I’m a pretty reclusive guy. Quiet. Now, ask my good friends or co-workers if I’m quiet and they’ll laugh. I reach my comfort zone with people and they can’t shut me up. But when it comes to reaching out to people, meeting people, I’m very reserved, maybe even shy. But things are changing.
My wife & I have been living in our neighborhood a good 3 years now, and I am just starting to get to know my neighbors. I’m talking about people who live right next door & across the street, people I see practically every day. It finally started bothering me that I didn’t know these people. And I blame my son for that.
I’ve found that parenthood opens doors for relationships with others. I’ve been thinking about this a lot lately, and found a recent blog post by Steve McCoy that references the same sorta thing. His son is joining little league, and Steve sees and opportunity to connect with others in his community.
…And he threw a baseball at his son’s face…but really, he’s a nice guy, that Steve. I digress.
Being a father has made me realize it’s important that I knew the children who live in my neighborhood; I realize it’s important that my neighbors know my son, so we can watch out for each others’ families. Being a father has made it possible for me to bust thru those barriers I’ve set up for myself, to quit assuming I have nothing in common with the other parents on my block, to leave my safety zone and reach out in friendship to my neighbors. And you know what I’ve found? These are nice people, and I am forming friendships with a couple of the fathers despite the fact that they like sports and I don’t, and despite the fact that they know about cars and I don’t. What I’ve found is that we are husbands and fathers, and that is enough to begin connecting with one another.

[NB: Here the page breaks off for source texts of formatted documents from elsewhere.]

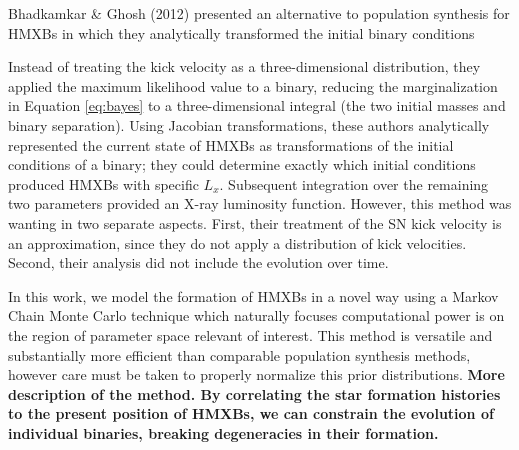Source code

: \documentclass[12pt, preprint]{aastex}
\begin{document}
Bhadkamkar \& Ghosh (2012) presented an alternative to population synthesis for HMXBs in which they analytically transformed the initial binary conditions 


 Instead of treating the kick velocity as a three-dimensional distribution, they applied the maximum likelihood value to a binary, reducing the marginalization in Equation \ref{eq:bayes} to a three-dimensional integral (the two initial masses and binary separation). Using Jacobian transformations, these authors analytically represented the current state of HMXBs as transformations of the initial conditions of a binary; they could determine exactly which initial conditions produced HMXBs with specific $L_x$. Subsequent integration over the remaining two parameters provided an X-ray luminosity function. However, this method was wanting in two separate aspects. First, their treatment of the SN kick velocity is an approximation, since they do not apply a distribution of kick velocities. Second, their analysis did not include the evolution over time. 







In this work, we model the formation of HMXBs in a novel way using a Markov Chain Monte Carlo technique which naturally focuses computational power is on the region of parameter space relevant of interest. This method is versatile and substantially more efficient than comparable population synthesis methods, however care must be taken to properly normalize this prior distributions. {\bf More description of the method. By correlating the star formation histories to the present position of HMXBs, we can constrain the evolution of individual binaries, breaking degeneracies in their formation.} 
\end{document}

The other night I sat outside with my neighbor across the street, talking until midnight about music, parenthood, and whole lot about faith, and I realized that God makes these connections for us. He places us in our communities so that we can share our lives & experiences, our burdens & hardships, and most importantly, so that we can share our lives in Christ. Because of our conversation, my neighbor is interested in visiting my church, so I gave him a recorded sermon last night. He was excited about that – said he’s got a business trip this week and he’ll need something to help pass the travel time. I’m looking forward to his return so that we can discuss the sermon.